A Palestinian engineer claims Mossad agents kidnapped him from a train passing through Ukraine before taking him to Israel. Ukrainian security officials say they had no prior knowledge of the operation.
Dirar Abu-Sisi alleges that he was taken by Mossad agents from an overnight train to Kiev and put on a plane to Israel, where he now sits in prison.
Relatives told the New York Times that Abu-Sisi, who is married to a Ukrainian woman and father to six children, was in the country applying for a residency permit. A day after his February 18 disappearance, Abu-Sisi surfaced at the Shikma prison in Israel.
The Palestinian Center for Human Rights (PCRH), a Gaza-based NGO, was allowed to visit Abu-Sisi in jail. According to the account he gave to a PCHR lawyer, he was on a train from Kharkov to Kiev when three men, two in Ukrainian military uniform, entered his compartment and asked him to show his passport. After he refused, the men allegedly took his documents by force and then forced him to disembark the train at the next station.
Abu-Sisi claims he was then handcuffed, hooded and taken by car to Kiev, where he was held in an apartment with individuals who identified themselves as members of Mossad. The statement goes on to claim Abu-Sisi was interrogated then and there by the alleged Mossad agents.
He alleges that he was then put on a four-to-five hour flight to an unknown location. About a half-hour after landing, he claims he was put on the plane for another hour long flight. When that flight landed, Abu-Sisi found himself in Israel. He told the PCHR lawyer that he was then held for 25 days without contact with a lawyer while being subjected to extensive interrogations.
Meanwhile, Vladimir Rokitsky, deputy head of the Security Service of Ukraine (SSU), said in a press conference that his agency has “no information about how he [Dirar Abu-Sisi] left Ukraine.” Rokitsky went on to say that Ukrainian law forbids the SSU from assisting foreign intelligence agencies in such operations.
Ukraine’s Foreign Ministry has summoned the Israeli ambassador to explain the incident, and UN officials have also commented on the kidnapping.
“We are very disturbed that a person, according to his relatives, disappeared in Ukraine and after a very short interval appeared in a completely different country,” said Maksim Butkevich, a spokesman at the Ukraine office of the United Nations High Commissioner for Refugees.
According to Interfax-Ukraine news service, both the Palestinian and Israeli Embassies in Kiev have declined to comment on the disappearance, though officials in Israel confirm that Abu-Sisi is in their custody. The fact that Abu-Sisi turned up in Israel a day after his abduction has raised questions over whether the SSU had advance knowledge of the operation.

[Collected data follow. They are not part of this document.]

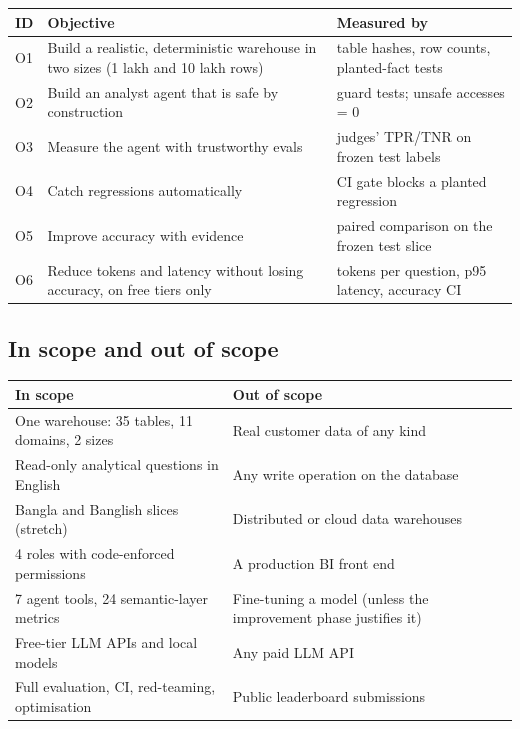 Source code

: \documentclass[11pt,a4paper]{article}
\begin{document}
\begin{center}
\small
\begin{tabularx}{\linewidth}{@{}l X l@{}}
\toprule
\textbf{ID} & \textbf{Objective} & \textbf{Measured by}\\
\midrule
O1 & Build a realistic, deterministic warehouse in two sizes (1 lakh and 10 lakh rows) & table hashes, row counts, planted-fact tests\\
O2 & Build an analyst agent that is safe by construction & guard tests; unsafe accesses = 0\\
O3 & Measure the agent with trustworthy evals & judges' TPR/TNR on frozen test labels\\
O4 & Catch regressions automatically & CI gate blocks a planted regression\\
O5 & Improve accuracy with evidence & paired comparison on the frozen test slice\\
O6 & Reduce tokens and latency without losing accuracy, on free tiers only & tokens per question, p95 latency, accuracy CI\\
\bottomrule
\end{tabularx}
\end{center}

\subsection{In scope and out of scope}

\begin{center}
\small
\begin{tabularx}{\linewidth}{@{}X X@{}}
\toprule
\textbf{In scope} & \textbf{Out of scope}\\
\midrule
One warehouse: 35 tables, 11 domains, 2 sizes & Real customer data of any kind\\
Read-only analytical questions in English & Any write operation on the database\\
Bangla and Banglish slices (stretch) & Distributed or cloud data warehouses\\
4 roles with code-enforced permissions & A production BI front end\\
7 agent tools, 24 semantic-layer metrics & Fine-tuning a model (unless the improvement phase justifies it)\\
Free-tier LLM APIs and local models & Any paid LLM API\\
Full evaluation, CI, red-teaming, optimisation & Public leaderboard submissions\\
\bottomrule
\end{tabularx}
\end{center}
\end{document}
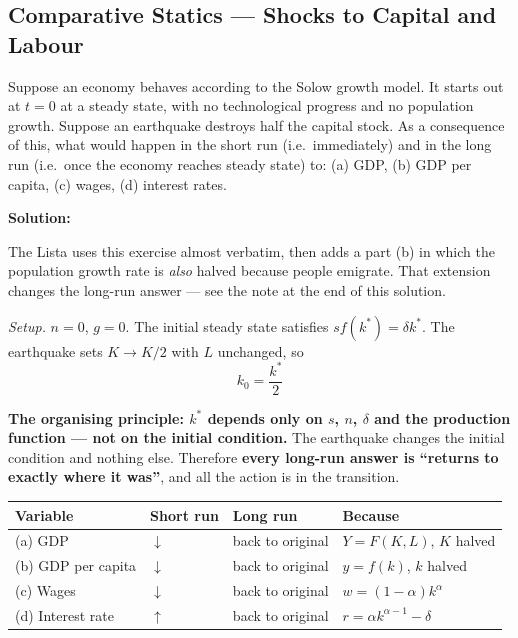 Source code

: \documentclass[12pt, letterpaper]{article}
\newcommand{\stst}{^{\ast}}
\begin{document}
\subsection{Comparative Statics --- Shocks to Capital and Labour}

\begin{tcolorbox}[oddbox,title={Problem 4.1 \quad An Earthquake}]
\begin{tcolorbox}[questionbox]
Suppose an economy behaves according to the Solow growth model. It starts out at $t=0$ at a
steady state, with no technological progress and no population growth. Suppose an earthquake
destroys half the capital stock. As a consequence of this, what would happen in the short run
(i.e.\ immediately) and in the long run (i.e.\ once the economy reaches steady state) to:
(a) GDP, (b) GDP per capita, (c) wages, (d) interest rates.
\end{tcolorbox}

\textbf{Solution:}

\begin{tcolorbox}[theorybox,title={This is question 4 of Lista de Exerc\'icios 1 (3 pts)}]
The Lista uses this exercise almost verbatim, then adds a part (b) in which the population
growth rate is \emph{also} halved because people emigrate. That extension changes the
long-run answer --- see the note at the end of this solution.
\end{tcolorbox}

\emph{Setup.} $n = 0$, $g = 0$. The initial steady state satisfies $s f(k\stst) = \delta k\stst$.
The earthquake sets $K \to K/2$ with $L$ unchanged, so
$$k_0 = \frac{k\stst}{2}$$

\textbf{The organising principle: $k\stst$ depends only on $s$, $n$, $\delta$ and the
production function --- not on the initial condition.} The earthquake changes the initial
condition and nothing else. Therefore \textbf{every long-run answer is ``returns to exactly
where it was''}, and all the action is in the transition.

\begin{center}
\begin{tabular}{llll}
\toprule
\textbf{Variable} & \textbf{Short run} & \textbf{Long run} & \textbf{Because} \\
\midrule
(a) GDP          & $\downarrow$ & back to original & $Y = F(K,L)$, $K$ halved \\
(b) GDP per capita & $\downarrow$ & back to original & $y = f(k)$, $k$ halved \\
(c) Wages        & $\downarrow$ & back to original & $w = (1-\alpha)k^\alpha$ \\
(d) Interest rate & $\uparrow$   & back to original & $r = \alpha k^{\alpha-1} - \delta$ \\
\bottomrule
\end{tabular}
\end{center}


\end{tcolorbox}
\end{document}
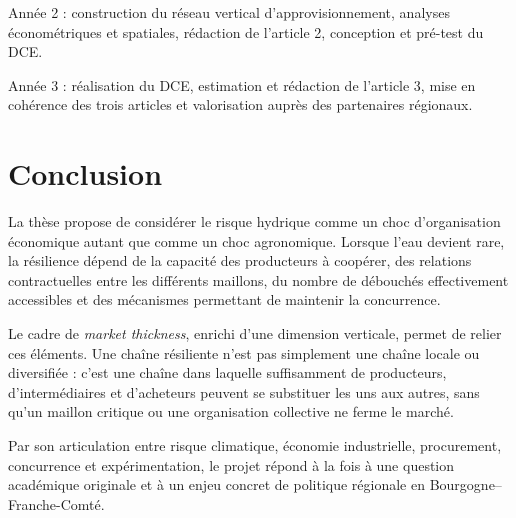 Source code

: \documentclass[11pt,a4paper]{article}
\begin{document}
Année 2 : construction du réseau vertical d'approvisionnement, analyses économétriques et spatiales, rédaction de l'article 2, conception et pré-test du DCE.

Année 3 : réalisation du DCE, estimation et rédaction de l'article 3, mise en cohérence des trois articles et valorisation auprès des partenaires régionaux.

\section{Conclusion}

La thèse propose de considérer le risque hydrique comme un choc d'organisation économique autant que comme un choc agronomique. Lorsque l'eau devient rare, la résilience dépend de la capacité des producteurs à coopérer, des relations contractuelles entre les différents maillons, du nombre de débouchés effectivement accessibles et des mécanismes permettant de maintenir la concurrence.

Le cadre de \textit{market thickness}, enrichi d'une dimension verticale, permet de relier ces éléments. Une chaîne résiliente n'est pas simplement une chaîne locale ou diversifiée : c'est une chaîne dans laquelle suffisamment de producteurs, d'intermédiaires et d'acheteurs peuvent se substituer les uns aux autres, sans qu'un maillon critique ou une organisation collective ne ferme le marché.

Par son articulation entre risque climatique, économie industrielle, procurement, concurrence et expérimentation, le projet répond à la fois à une question académique originale et à un enjeu concret de politique régionale en Bourgogne--Franche-Comté.



\end{document}
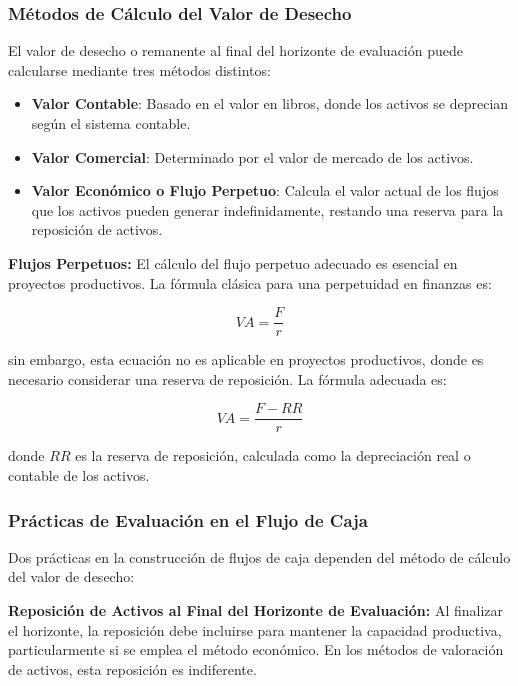 \documentclass{templateNote}
\begin{document}
\subsubsection*{Métodos de Cálculo del Valor de Desecho}
El valor de desecho o remanente al final del horizonte de evaluación puede calcularse mediante tres métodos distintos:

\begin{itemize}
    \item \textbf{Valor Contable}: Basado en el valor en libros, donde los activos se deprecian según el sistema contable.
    \item \textbf{Valor Comercial}: Determinado por el valor de mercado de los activos.
    \item \textbf{Valor Económico o Flujo Perpetuo}: Calcula el valor actual de los flujos que los activos pueden generar indefinidamente, restando una reserva para la reposición de activos.
\end{itemize}

\textbf{Flujos Perpetuos:}
El cálculo del flujo perpetuo adecuado es esencial en proyectos productivos. La fórmula clásica para una perpetuidad en finanzas es:

\begin{equation}
    VA = \frac{F}{r}
\end{equation}

sin embargo, esta ecuación no es aplicable en proyectos productivos, donde es necesario considerar una reserva de reposición. La fórmula adecuada es:

\begin{equation}
    VA = \frac{F - RR}{r}
\end{equation}

donde $RR$ es la reserva de reposición, calculada como la depreciación real o contable de los activos.

\subsubsection*{Prácticas de Evaluación en el Flujo de Caja}
Dos prácticas en la construcción de flujos de caja dependen del método de cálculo del valor de desecho:

\textbf{Reposición de Activos al Final del Horizonte de Evaluación:}
Al finalizar el horizonte, la reposición debe incluirse para mantener la capacidad productiva, particularmente si se emplea el método económico. En los métodos de valoración de activos, esta reposición es indiferente.
\end{document}
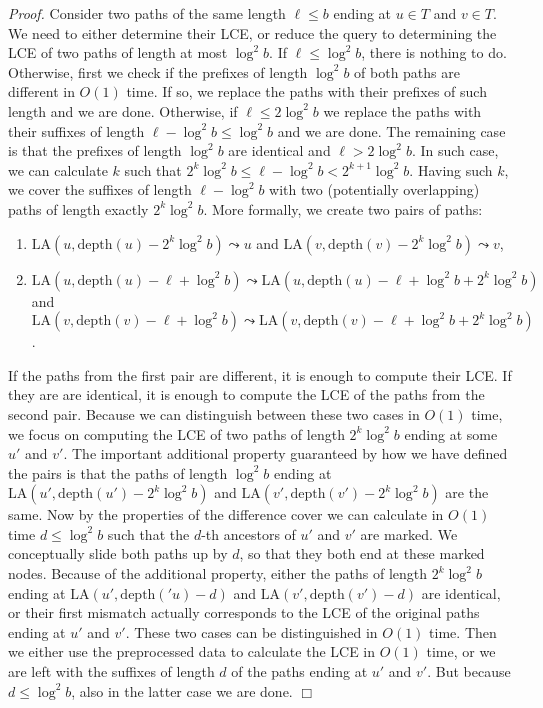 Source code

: \documentclass [10pt]{article}
\newcommand{\qed}{\hfill\ensuremath{\Box}\medskip\\\noindent}
\newenvironment{proof}{\noindent\emph{Proof. }}{}
\newcommand{\depth}{\ensuremath{\mathrm{depth}}}
\newcommand{\LA}{\ensuremath{\mathrm{LA}}}
\begin{document}
\begin{proof}
Consider two paths of the same length $\ell \leq b$ ending at $u\in T$ and $v\in T$. We need to either determine their
LCE, or reduce the query to determining the LCE of two paths of length at most $\log^{2}b$.
If $\ell \leq \log^{2}b$, there is nothing to do.
Otherwise, first we check if the prefixes of length $\log^{2}b$ of both paths are different in $O(1)$ time. If so, we replace the paths
with their prefixes of such length and we are done. Otherwise, if $\ell \leq 2\log^{2}b$ we replace the paths with their suffixes of length
$\ell-\log^{2}b \leq \log^{2}b$ and we are done. The remaining case is that the prefixes of length
$\log^{2}b$ are identical and $\ell > 2\log^{2}b$. In such case, we can calculate $k$ such that
$2^{k}\log^{2}b \leq \ell-\log^{2}b < 2^{k+1}\log^{2}b$. Having such $k$, we cover the suffixes of length $\ell-\log^{2}b$ with two
(potentially overlapping) paths of length exactly $2^{k}\log^{2}b$. More formally, we create two pairs of paths:
\begin{enumerate}
\item $\LA(u,\depth(u)-2^{k}\log^{2}b) \leadsto u$ and $\LA(v,\depth(v)-2^{k}\log^{2}b) \leadsto v$,
\item $\LA(u,\depth(u)-\ell+\log^{2}b) \leadsto \LA(u,\depth(u)-\ell+\log^{2}b+2^{k}\log^{2}b)$ and $\LA(v,\depth(v)-\ell+\log^{2}b) \leadsto \LA(v,\depth(v)-\ell+\log^{2}b+2^{k}\log^{2}b)$.
\end{enumerate}
If the paths from the first pair are different, it is enough to compute their LCE. If they are are identical, it is enough to
compute the LCE of the paths from the second pair. Because we can distinguish between these two cases in $O(1)$ time,
we focus on computing the LCE of two paths of length $2^{k}\log^{2}b$ ending at some $u'$ and $v'$.
The important additional property guaranteed by how we have defined the pairs is that the paths of length $\log^{2}b$ ending at
$\LA(u',\depth(u')-2^{k}\log^{2}b)$ and $\LA(v',\depth(v')-2^{k}\log^{2}b)$ are the same. Now by the properties of the difference cover
we can calculate in $O(1)$ time $d\leq \log^{2}b$ such that the $d$-th ancestors of $u'$ and $v'$ are marked. We conceptually slide both paths up
by $d$, so that they both end at these marked nodes. Because of the additional property, either the paths of length $2^{k}\log^{2}b$ ending at
$\LA(u',\depth('u)-d)$ and $\LA(v',\depth(v')-d)$ are identical, or their first mismatch actually corresponds to the LCE
of the original paths ending at $u'$ and $v'$. These two cases can be distinguished in $O(1)$ time. Then we either use the preprocessed data
to calculate the LCE in $O(1)$ time, or we are left with the suffixes of length $d$ of the paths ending at $u'$ and $v'$.
But because $d\leq\log^{2}b$, also in the latter case we are done.
\qed
\end{proof}
\end{document}
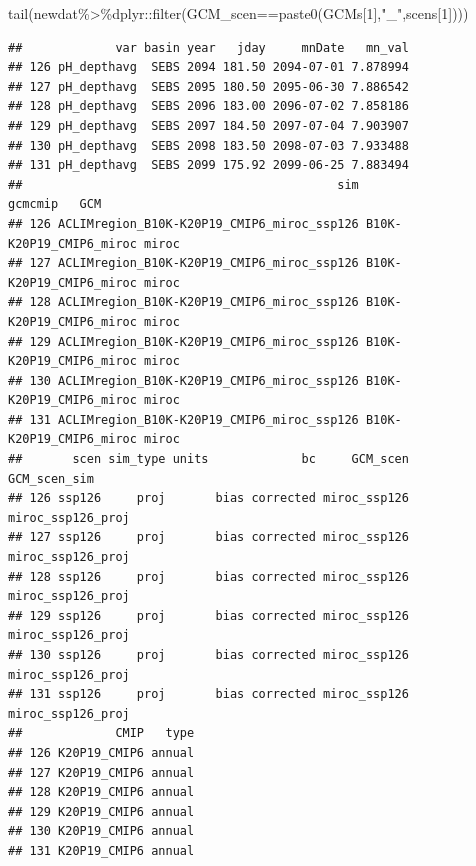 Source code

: \documentclass[
]{article}
\newenvironment{Shaded}{\begin{snugshade}}{\end{snugshade}}
\newcommand{\DecValTok}[1]{\textcolor[rgb]{0.00,0.00,0.81}{#1}}
\newcommand{\FunctionTok}[1]{\textcolor[rgb]{0.00,0.00,0.00}{#1}}
\newcommand{\NormalTok}[1]{#1}
\newcommand{\SpecialCharTok}[1]{\textcolor[rgb]{0.00,0.00,0.00}{#1}}
\newcommand{\StringTok}[1]{\textcolor[rgb]{0.31,0.60,0.02}{#1}}
\begin{document}
\begin{Shaded}
\begin{Highlighting}[]
\FunctionTok{tail}\NormalTok{(newdat}\SpecialCharTok{\%\textgreater{}\%}\NormalTok{dplyr}\SpecialCharTok{::}\FunctionTok{filter}\NormalTok{(GCM\_scen}\SpecialCharTok{==}\FunctionTok{paste0}\NormalTok{(GCMs[}\DecValTok{1}\NormalTok{],}\StringTok{"\_"}\NormalTok{,scens[}\DecValTok{1}\NormalTok{])))}
\end{Highlighting}
\end{Shaded}

\begin{verbatim}
##             var basin year   jday     mnDate   mn_val
## 126 pH_depthavg  SEBS 2094 181.50 2094-07-01 7.878994
## 127 pH_depthavg  SEBS 2095 180.50 2095-06-30 7.886542
## 128 pH_depthavg  SEBS 2096 183.00 2096-07-02 7.858186
## 129 pH_depthavg  SEBS 2097 184.50 2097-07-04 7.903907
## 130 pH_depthavg  SEBS 2098 183.50 2098-07-03 7.933488
## 131 pH_depthavg  SEBS 2099 175.92 2099-06-25 7.883494
##                                            sim                 gcmcmip   GCM
## 126 ACLIMregion_B10K-K20P19_CMIP6_miroc_ssp126 B10K-K20P19_CMIP6_miroc miroc
## 127 ACLIMregion_B10K-K20P19_CMIP6_miroc_ssp126 B10K-K20P19_CMIP6_miroc miroc
## 128 ACLIMregion_B10K-K20P19_CMIP6_miroc_ssp126 B10K-K20P19_CMIP6_miroc miroc
## 129 ACLIMregion_B10K-K20P19_CMIP6_miroc_ssp126 B10K-K20P19_CMIP6_miroc miroc
## 130 ACLIMregion_B10K-K20P19_CMIP6_miroc_ssp126 B10K-K20P19_CMIP6_miroc miroc
## 131 ACLIMregion_B10K-K20P19_CMIP6_miroc_ssp126 B10K-K20P19_CMIP6_miroc miroc
##       scen sim_type units             bc     GCM_scen      GCM_scen_sim
## 126 ssp126     proj       bias corrected miroc_ssp126 miroc_ssp126_proj
## 127 ssp126     proj       bias corrected miroc_ssp126 miroc_ssp126_proj
## 128 ssp126     proj       bias corrected miroc_ssp126 miroc_ssp126_proj
## 129 ssp126     proj       bias corrected miroc_ssp126 miroc_ssp126_proj
## 130 ssp126     proj       bias corrected miroc_ssp126 miroc_ssp126_proj
## 131 ssp126     proj       bias corrected miroc_ssp126 miroc_ssp126_proj
##             CMIP   type
## 126 K20P19_CMIP6 annual
## 127 K20P19_CMIP6 annual
## 128 K20P19_CMIP6 annual
## 129 K20P19_CMIP6 annual
## 130 K20P19_CMIP6 annual
## 131 K20P19_CMIP6 annual
\end{verbatim}
\end{document}
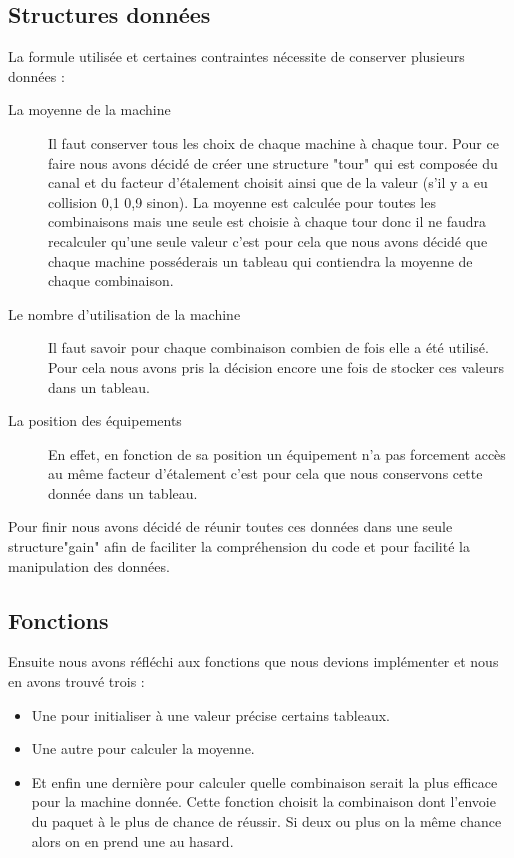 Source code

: \documentclass[12pt,a4paper]{article}
\begin{document}
\subsection{Structures données}
\label{sub.exp.struct}
La formule utilisée et certaines contraintes nécessite de conserver plusieurs données :
\begin{description}
    \item[La moyenne de la machine] Il faut conserver tous les 
    choix de chaque machine à chaque tour. Pour ce faire nous avons décidé
    de créer une structure "tour" qui est composée du canal et du facteur 
    d'étalement choisit ainsi que de la valeur (s'il y a eu collision 0,1
    0,9 sinon).
    La moyenne est calculée pour toutes les combinaisons mais une seule est 
    choisie à chaque tour donc il ne faudra recalculer qu'une seule valeur
    c'est pour cela que nous avons décidé que chaque machine posséderais 
    un tableau qui contiendra la moyenne de chaque combinaison.
    \item[Le nombre d'utilisation de la machine] Il faut savoir pour chaque 
    combinaison combien de fois elle a été utilisé. Pour cela nous avons 
    pris la décision encore une fois de stocker ces valeurs dans un tableau.
    \item[La position des équipements] En effet, en fonction de sa position 
    un équipement n'a pas forcement accès au même facteur d'étalement c'est 
    pour cela que nous conservons cette donnée dans un tableau.
\end{description}
Pour finir nous avons décidé de réunir toutes ces données dans une seule 
structure"gain" afin de faciliter la compréhension du code et pour facilité 
la manipulation des données.

\subsection{Fonctions}
\label{sub.exp.fct}
Ensuite nous avons réfléchi aux fonctions que nous devions implémenter et 
nous en avons trouvé trois : 
\begin{itemize}
	\item Une pour initialiser à une valeur précise certains tableaux.
	\item Une autre pour calculer la moyenne.
	\item Et enfin une dernière pour calculer quelle combinaison serait la
	plus efficace pour la machine donnée. Cette fonction choisit la combinaison
	dont l'envoie du paquet à le plus de chance de réussir. Si deux ou 
	plus on la même chance alors on en prend une au hasard.
\end{itemize}
\end{document}
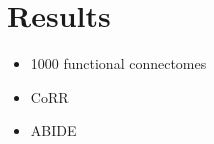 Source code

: \section{Results}
\begin{itemize}
\item 1000 functional connectomes
\item CoRR 
\item ABIDE 
\end{itemize}

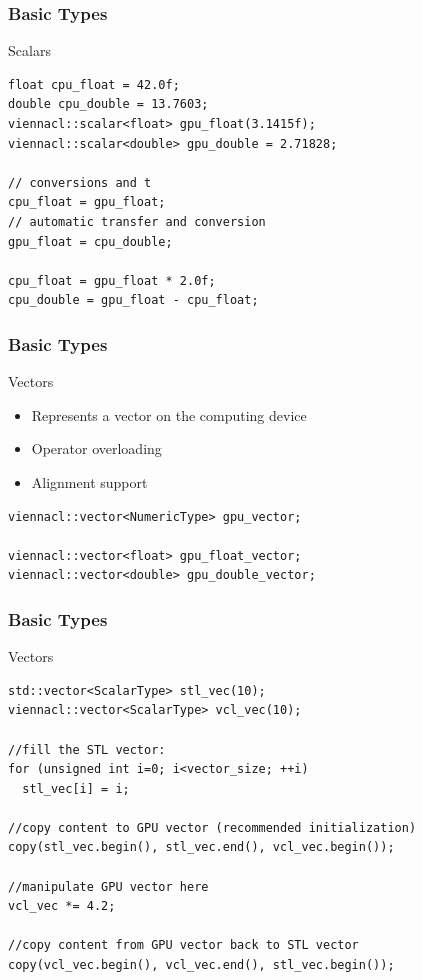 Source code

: \begin{frame}[fragile]
\frametitle{Basic Types}
\begin{block}{Scalars}
  \begin{lstlisting}
float cpu_float = 42.0f;
double cpu_double = 13.7603;
viennacl::scalar<float> gpu_float(3.1415f);
viennacl::scalar<double> gpu_double = 2.71828;

// conversions and t
cpu_float = gpu_float;
// automatic transfer and conversion
gpu_float = cpu_double;

cpu_float = gpu_float * 2.0f;
cpu_double = gpu_float - cpu_float;
  \end{lstlisting}
\end{block}
\end{frame}



\begin{frame}[fragile]
\frametitle{Basic Types}

\begin{block}{Vectors}  
  \begin{itemize}
   \item Represents a vector on the computing device
   \item Operator overloading
   \item Alignment support
  \end{itemize}
  
  \begin{lstlisting}
viennacl::vector<NumericType> gpu_vector;

viennacl::vector<float> gpu_float_vector;
viennacl::vector<double> gpu_double_vector;
  \end{lstlisting}
\end{block}

\end{frame}



\begin{frame}[fragile]
\frametitle{Basic Types}

\begin{block}{Vectors}
  \begin{lstlisting}
std::vector<ScalarType> stl_vec(10);
viennacl::vector<ScalarType> vcl_vec(10);

//fill the STL vector:
for (unsigned int i=0; i<vector_size; ++i)
  stl_vec[i] = i;

//copy content to GPU vector (recommended initialization)
copy(stl_vec.begin(), stl_vec.end(), vcl_vec.begin());

//manipulate GPU vector here
vcl_vec *= 4.2;

//copy content from GPU vector back to STL vector
copy(vcl_vec.begin(), vcl_vec.end(), stl_vec.begin());
  \end{lstlisting}
\end{block}

\end{frame}



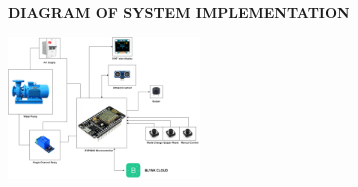 \vspace*{0.6cm}
\begin{center}
    \fontsize{16}{19}\selectfont
    \textbf{DIAGRAM OF SYSTEM IMPLEMENTATION}\\[0.5cm]
\end{center}

\vspace{1cm}
\fontsize{12}{14}\selectfont
\noindent
\vspace{0.3cm}
\includegraphics[width=2in]{diagram.png}
\vspace{0.3cm}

Israeli officials have given no information as to why Abu-Sisi is being detained. However, his wife Veronika said the abduction was part of an Israeli plot to sabotage operations at the sole power plant in the Hamas-controlled Gaza Strip, where Abu-Sisi had been working as a manager.
Ihab al-Ghussein, spokesman for the Interior Ministry of the Palestinian National Authority, called on Ukrainian officials to “uncover the facts” and “take responsibility for a crime committed on its territory” in a statement on March 18, while Ukrainian Prime Minister Nikolay Azarov was on an official visit to Israel. Azarov said he had “no clear information” on the case.